§ **Items from a data source**
______

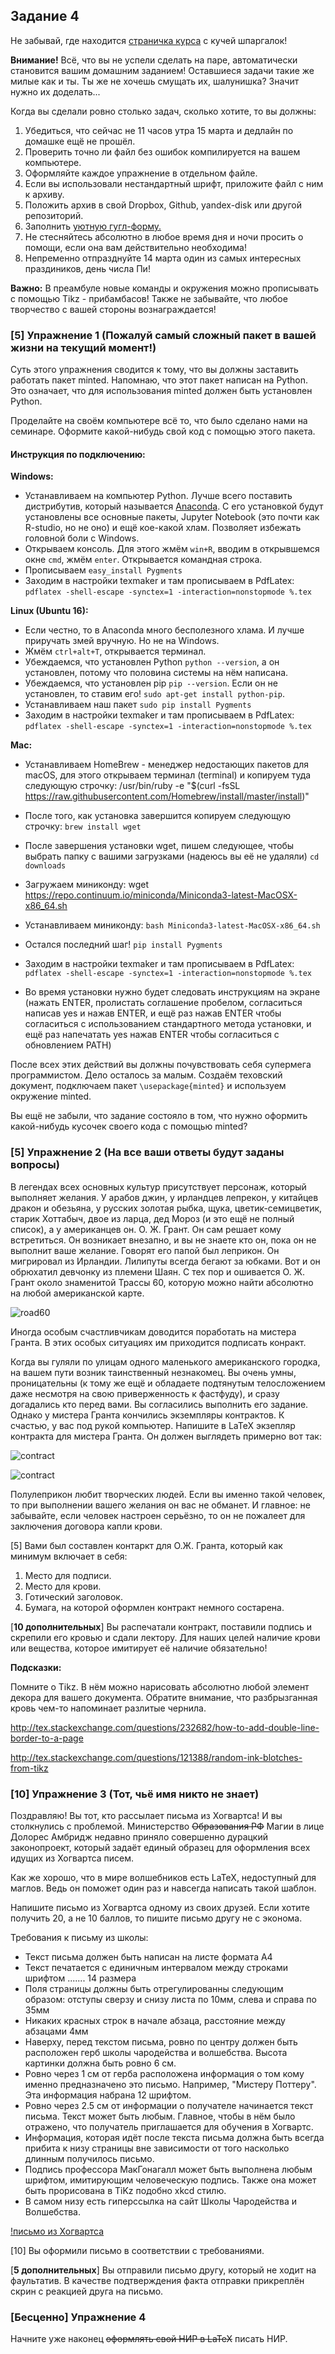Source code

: ## Задание 4

Не забывай, где находится [страничка курса](https://fulyankin.github.io/LaTeX/) с кучей шпаргалок!

**Внимание!** Всё, что вы не успели сделать на паре, автоматически становится вашим домашним заданием! Оставшиеся задачи такие же милые как и ты. Ты же не хочешь смущать их, шалунишка? Значит нужно их доделать...

Когда вы сделали ровно столько задач, сколько хотите, то вы должны:

1. Убедиться, что сейчас не 11 часов утра 15 марта и дедлайн по домашке ещё не прошёл.
2. Проверить точно ли файл без ошибок компилируется на вашем компьютере.
3. Оформляйте каждое упражнение в отдельном файле.
4. Если	вы	использовали	нестандартный	шрифт,	приложите	файл	с ним	к	архиву.
5. Положить архив в	свой	Dropbox,	Github,	yandex-disk	или
другой	репозиторий.
6. Заполнить	[уютную	гугл-форму.](https://docs.google.com/forms/d/e/1FAIpQLSe11kxKVfv07iCL1E9yNX7ll9swKImiVwRr1H70lslGzInRSg/viewform)
7. Не стесняйтесь абсолютно в любое время дня и ночи просить о помощи, если она вам действительно необходима!
8. Непременно отпразднуйте 14 марта один из самых интересных праздиников, день числа Пи!

**Важно:** В преамбуле новые команды и окружения можно прописывать с помощью Tikz - прибамбасов! Также не забывайте, что любое творчество с вашей стороны вознаграждается!

### [5] Упражнение 1 (Пожалуй самый сложный пакет в вашей жизни на текущий момент!)

Суть этого упражнения сводится к тому, что вы должны заставить работать пакет minted. Напомнаю, что этот пакет написан на Python. Это означает, что для использования minted должен быть установлен Python.

Проделайте на своём компьютере всё то, что было сделано нами на семинаре. Оформите какой-нибудь свой код с помощью этого пакета.

#### Инструкция по подключению:

**Windows:**

- Устанавливаем на компьютер Python. Лучше всего поставить дистрибутив, который называется [Anaconda](https://docs.continuum.io/anaconda/install). С его установкой будут установлены все основные пакеты, Jupyter Notebook (это почти как R-studio, но не оно) и ещё кое-какой хлам. Позволяет избежать головной боли с Windows.
- Открываем консоль. Для этого жмём `win+R`, вводим в открывшемся окне `cmd`, жмём `enter`. Открывается командная строка.
- Прописываем `easy_install Pygments`
- Заходим в настройки texmaker и там прописываем в PdfLatex: `pdflatex -shell-escape -synctex=1 -interaction=nonstopmode %.tex`

**Linux (Ubuntu 16):**

- Если честно, то в Anaconda много бесполезного хлама. И лучше приручать змей вручную. Но не на Windows.
- Жмём `ctrl+alt+T`, открывается терминал.
- Убеждаемся, что установлен Python `python --version`, а он установлен, потому что половина системы на нём написана.
- Убеждаемся, что установлен pip `pip --version`. Если он не установлен, то ставим его! `sudo apt-get install python-pip`.
- Устанавливаем наш пакет `sudo pip install Pygments`
- Заходим в настройки texmaker и там прописываем в PdfLatex: `pdflatex -shell-escape -synctex=1 -interaction=nonstopmode %.tex`

**Mac:**

- Устанавливаем HomeBrew - менеджер недостающих пакетов для macOS, для этого открываем терминал (terminal) и копируем туда следующую строчку:
      /usr/bin/ruby -e "$(curl -fsSL https://raw.githubusercontent.com/Homebrew/install/master/install)"

- После того, как установка завершится копируем следующую строчку: ```brew install wget```

- После завершения установки wget, пишем следующее, чтобы выбрать папку с вашими загрузками (надеюсь вы её не удаляли)
```cd downloads```

- Загружаем миниконду:
       wget https://repo.continuum.io/miniconda/Miniconda3-latest-MacOSX-x86_64.sh

- Устанавливаем миниконду: ```bash Miniconda3-latest-MacOSX-x86_64.sh```
- Остался последний шаг! ```pip install Pygments```
- Заходим в настройки texmaker и там прописываем в PdfLatex: `pdflatex -shell-escape -synctex=1 -interaction=nonstopmode %.tex`
- Во время установки нужно будет следовать инструкциям на экране (нажать ENTER, пролистать соглашение пробелом, согласиться написав yes и нажав ENTER, и ещё раз нажав ENTER чтобы согласиться с использованием стандартного метода установки, и ещё раз напечатать yes нажав ENTER чтобы согласиться с обновлением PATH)

После всех этих действий вы должны почувствовать себя супермега программистом. Дело осталось за малым. Создаём теховский документ, подключаем пакет `\usepackage{minted}` и используем окружение minted.

Вы ещё не забыли, что задание состояло в том, что нужно оформить какой-нибудь кусочек своего кода с помощью minted?

### [5] Упражнение 2 (На все ваши ответы будут заданы вопросы)

В легендах всех основных культур присутствует персонаж, который выполняет желания. У арабов джин, у ирландцев лепрекон, у китайцев дракон и обезьяна, у русских золотая рыбка, щука, цветик-семицветик, старик Хоттабыч, двое из ларца, дед Мороз (и это ещё не полный список), а у американцев он. О. Ж. Грант. Он сам решает кому встретиться. Он возникает внезапно, и вы не знаете кто он, пока он не выполнит ваше желание. Говорят его папой был леприкон. Он мигрировал из Ирландии. Лилипуты всегда бегают за юбками. Вот и он обрюхатил девчонку из племени Шаян. С тех пор и ошивается О. Ж. Грант около знаменитой Трассы 60, которую можно найти абсолютно на любой американской карте.

![road60](http://furnicarium.ru/uploads/images/00/00/13/2011/03/17/be201d.jpg)

Иногда особым счастливчикам доводится поработать на мистера Гранта. В этих особых ситуациях им приходится подписать конракт.

Когда вы гуляли по улицам одного маленького американского городка, на вашем пути возник таинственный незнакомец. Вы очень умны, проницательны (к тому же ещё и обладаете подтянутым телосложением даже несмотря на свою приверженность к фастфуду), и сразу догадались кто перед вами. Вы согласились выполнить его задание. Однако у мистера Гранта кончились экземпляры контрактов. К счастью, у вас под рукой компьютер. Напишите в LaTeX экзепляр контракта для мистера Гранта. Он должен выглядеть примерно вот так:

![contract](https://raw.githubusercontent.com/FUlyankin/LaTeX/master/sem_4/hw/Hg91uSv1cik.jpg)

![contract](https://raw.githubusercontent.com/FUlyankin/LaTeX/master/sem_4/hw/t_XxgIqEmBE.jpg)

Полулеприкон любит творческих людей. Если вы именно такой человек, то при выполнении вашего желания он вас не обманет. И главное: не забывайте, если человек настроен серьёзно, то он не пожалеет для заключения договора капли крови.

[5] Вами был составлен контаркт для О.Ж. Гранта, который как минимум включает в себя:
1. Место для подписи.
2. Место для крови.
3. Готический заголовок.
4. Бумага, на которой оформлен контракт немного состарена.

[**10 дополнительных**] Вы распечатали контракт, поставили подпись и скрепили его кровью и сдали лектору. Для наших целей наличие крови или вещества, которое имитирует её наличие обязательно!

**Подсказки:**

Помните о Tikz. В нём можно нарисовать абсолютно любой элемент декора для вашего документа. Обратите внимание, что разбрызганная кровь чем-то напоминает разлитые чернила.

<http://tex.stackexchange.com/questions/232682/how-to-add-double-line-border-to-a-page>

<http://tex.stackexchange.com/questions/121388/random-ink-blotches-from-tikz>


### [10] Упражнение 3 (Тот, чьё имя никто не знает)

Поздравляю! Вы тот, кто рассылает письма из Хогвартса! И вы столкнулись с проблемой. Министерство ~~Образования РФ~~ Магии в лице Долорес Амбридж недавно приняло совершенно дурацкий законопроект, который задаёт единый образец для оформления всех идущих из Хогвартса писем.

Как же хорошо, что в мире волшебников есть LaTeX, недоступный для маглов. Ведь он поможет один раз и навсегда написать такой шаблон.

Напишите письмо из Хогвартса одному из своих друзей. Если хотите получить 20, а не 10 баллов, то пишите письмо другу не с эконома.

Требования к письму из школы:

- Текст письма должен быть написан на листе формата A4
- Текст печатается с единичным интервалом между строками шрифтом ....... 14 размера
- Поля страницы должны быть отрегулированны следующим образом: отступы сверзу и снизу листа по 10мм, слева и справа по 35мм
- Никаких красных строк в начале абзаца, расстояние между абзацами 4мм
- Наверху, перед текстом письма, ровно по центру должен быть расположен герб школы чародейства и волшебства. Высота картинки должна быть ровно 6 см.
- Ровно через 1 см от герба расположена информация о том кому именно предназначено это письмо. Например, "Мистеру Поттеру". Эта информация набрана 12 шрифтом.
- Ровно через 2.5 см от информации о получателе начинается текст письма. Текст может быть любым. Главное, чтобы в нём было отражено, что получатель приглашается для обучения в Хогвартс.
- Информация, которая идёт после текста письма должна быть всегда прибита к низу страницы вне зависимости от того насколько длинным получилось письмо.
- Подпись профессора МакГонагалл может быть выполнена любым шрифтом, имитирующим человеческую подпись. Также она может быть прорисована в TiKz подобно xkcd стилю.
- В самом низу есть гиперссылка на сайт Школы Чародейства и Волшебства.

[!письмо из Хогвартса]()

[10] Вы оформили письмо в соответствии с требованиями.

[**5 дополнительных**] Вы отправили письмо другу, который не ходит на фаультатив. В качестве подтверждения факта отправки прикреплён скрин с реакцией друга на письмо.


### [Бесценно] Упражнение 4

Начните уже наконец ~~оформлять свой НИР в LaTeX~~ писать НИР.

______

§ **What needs to be done**
Would you retype the lines above from the one with "Не забывай, где" down to the one with "3. Оформляйте каждое", word for word, both ends included and no other lines?

§ **Task solution**
Не забывай, где находится [страничка курса](https://fulyankin.github.io/LaTeX/) с кучей шпаргалок!

**Внимание!** Всё, что вы не успели сделать на паре, автоматически становится вашим домашним заданием! Оставшиеся задачи такие же милые как и ты. Ты же не хочешь смущать их, шалунишка? Значит нужно их доделать...

Когда вы сделали ровно столько задач, сколько хотите, то вы должны:

1. Убедиться, что сейчас не 11 часов утра 15 марта и дедлайн по домашке ещё не прошёл.
2. Проверить точно ли файл без ошибок компилируется на вашем компьютере.
3. Оформляйте каждое упражнение в отдельном файле.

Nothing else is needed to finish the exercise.